Introdução
O incidente de 14 de junho de 2024, quando uma retroescavadeira perfurou uma adutora de gás natural durante as obras do VLT em Santos (SP), evidencia um ponto crítico no Brasil: a infraestrutura energética enterrada está altamente exposta a danos mecânicos por terceiros.
Embora a resposta emergencial tenha sido eficiente, ficou clara a ausência de barreiras físicas subterrâneas capazes de impedir que a escavação atingisse diretamente o duto. É exatamente nesse ponto que as placas protetoras de HDPE Plate-Guard se tornam estratégicas.
O risco recorrente de danos mecânicos
Relatórios da ANP e de operadores de transporte mostram que a interferência de terceiros (escavações, obras viárias, expansão urbana) é uma das principais causas de falhas em gasodutos e oleodutos.
Medidas como sinalização superficial e treinamentos são importantes, mas insuficientes. A solução mais robusta é a instalação de uma barreira física contínua, que atue como advertência visível e escudo de proteção mecânica.
Como funcionam as placas Plate-Guard
As placas de polietileno de alta densidade (HDPE) Plate-Guard são instaladas linearmente sobre a tubulação, em profundidade estratégica.
Principais funções e características:
Absorção e redistribuição de cargas: protegem o duto de impactos diretos de escavadeiras.
Resistência química e mecânica: não sofrem degradação por hidrocarbonetos ou agentes do solo.
Cobertura modular e contínua: garantem proteção uniforme em toda a extensão do duto.
Alta visibilidade: cor amarela padrão, facilmente identificada durante uma escavação.
Conformidade técnica: alinhadas a requisitos normativos nacionais e internacionais.
Aplicação ao caso Santos
Se o gasoduto de Santos estivesse protegido por placas:
A retroescavadeira teria encontrado primeiro a barreira de HDPE, absorvendo parte da energia.
O operador teria percebido a resistência e o alerta visual, interrompendo a escavação.
O incidente teria sido apenas uma interferência controlada, sem vazamento, sem evacuação e sem paralisação do fornecimento.

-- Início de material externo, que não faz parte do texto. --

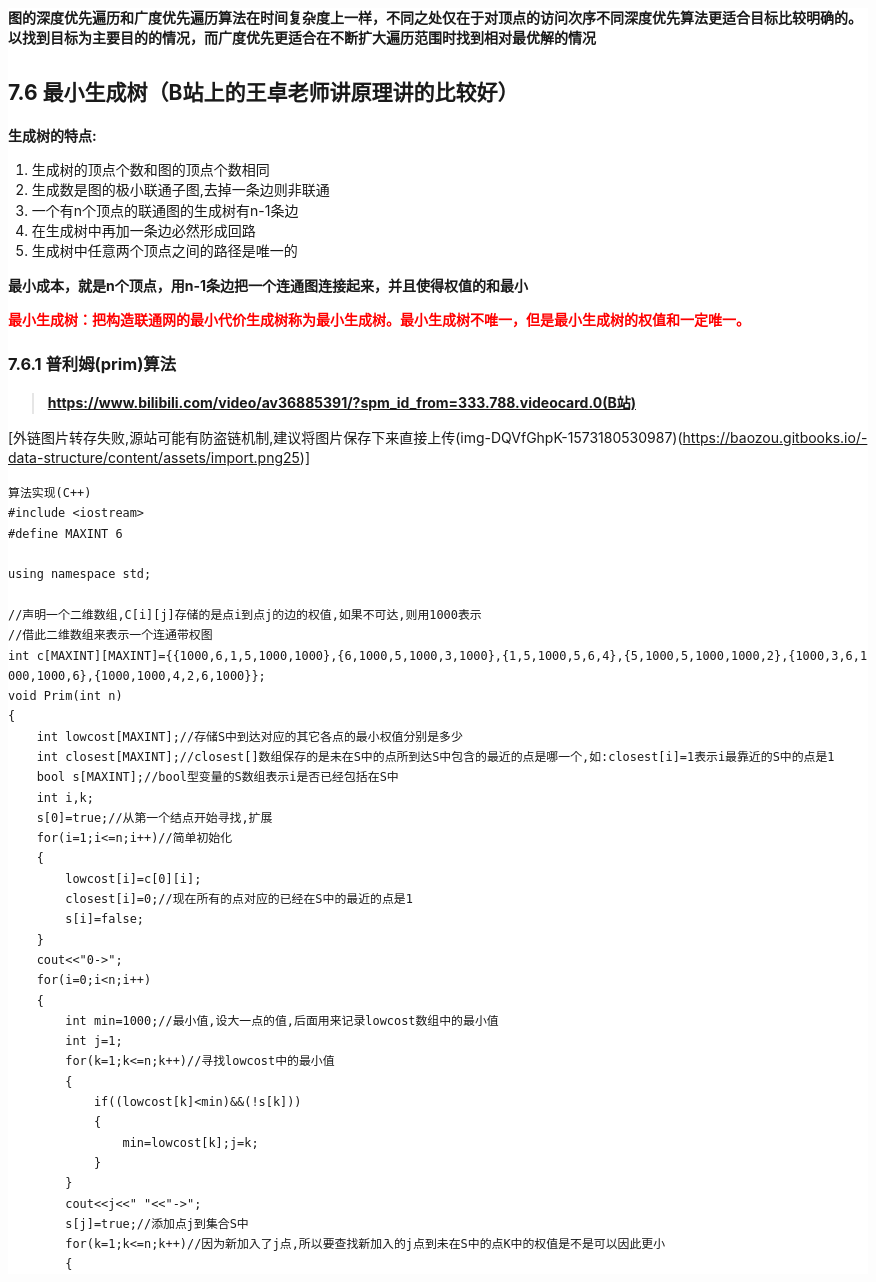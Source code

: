 
**图的深度优先遍历和广度优先遍历算法在时间复杂度上一样，不同之处仅在于对顶点的访问次序不同深度优先算法更适合目标比较明确的。以找到目标为主要目的的情况，而广度优先更适合在不断扩大遍历范围时找到相对最优解的情况**

## 7.6 最小生成树（B站上的王卓老师讲原理讲的比较好）

**生成树的特点:**

1. 生成树的顶点个数和图的顶点个数相同
2. 生成数是图的极小联通子图,去掉一条边则非联通
3. 一个有n个顶点的联通图的生成树有n-1条边
4. 在生成树中再加一条边必然形成回路
5. 生成树中任意两个顶点之间的路径是唯一的

**最小成本，就是n个顶点，用n-1条边把一个连通图连接起来，并且使得权值的和最小**

<font  color=red>**最小生成树：把构造联通网的最小代价生成树称为最小生成树。最小生成树不唯一，但是最小生成树的权值和一定唯一。**</font>

### 7.6.1 普利姆(prim)算法

> **https://www.bilibili.com/video/av36885391/?spm_id_from=333.788.videocard.0(B站)**



[外链图片转存失败,源站可能有防盗链机制,建议将图片保存下来直接上传(img-DQVfGhpK-1573180530987)(https://baozou.gitbooks.io/-data-structure/content/assets/import.png25)]

```
算法实现(C++)
#include <iostream>
#define MAXINT 6

using namespace std;

//声明一个二维数组,C[i][j]存储的是点i到点j的边的权值,如果不可达,则用1000表示
//借此二维数组来表示一个连通带权图
int c[MAXINT][MAXINT]={{1000,6,1,5,1000,1000},{6,1000,5,1000,3,1000},{1,5,1000,5,6,4},{5,1000,5,1000,1000,2},{1000,3,6,1000,1000,6},{1000,1000,4,2,6,1000}};
void Prim(int n)
{
    int lowcost[MAXINT];//存储S中到达对应的其它各点的最小权值分别是多少
    int closest[MAXINT];//closest[]数组保存的是未在S中的点所到达S中包含的最近的点是哪一个,如:closest[i]=1表示i最靠近的S中的点是1
    bool s[MAXINT];//bool型变量的S数组表示i是否已经包括在S中
    int i,k;
    s[0]=true;//从第一个结点开始寻找,扩展
    for(i=1;i<=n;i++)//简单初始化
    {
        lowcost[i]=c[0][i];
        closest[i]=0;//现在所有的点对应的已经在S中的最近的点是1
        s[i]=false;
    }
    cout<<"0->";
    for(i=0;i<n;i++)
    {
        int min=1000;//最小值,设大一点的值,后面用来记录lowcost数组中的最小值
        int j=1;
        for(k=1;k<=n;k++)//寻找lowcost中的最小值
        {
            if((lowcost[k]<min)&&(!s[k]))
            {
                min=lowcost[k];j=k;
            }
        }
        cout<<j<<" "<<"->";
        s[j]=true;//添加点j到集合S中
        for(k=1;k<=n;k++)//因为新加入了j点,所以要查找新加入的j点到未在S中的点K中的权值是不是可以因此更小
        {
```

Benefícios estratégicos para o setor
Prevenção de incidentes por terceiros.
Continuidade operacional garantida.
Aderência ao SGSO e às normas da ANP.
Redução significativa de custos emergenciais e reparos.
Maior aceitação social em áreas urbanas densas.
Conclusão
O caso de Santos mostra que depender apenas de controles administrativos não é suficiente. A instalação de placas protetoras Plate-Guard representa a última linha de defesa contra danos mecânicos, oferecendo maior segurança, confiabilidade e eficiência operacional.
Para o Brasil, onde a infraestrutura de dutos convive diariamente com obras urbanas, a adoção dessas barreiras físicas deve ser vista como uma necessidade estratégica para a segurança energética nacional.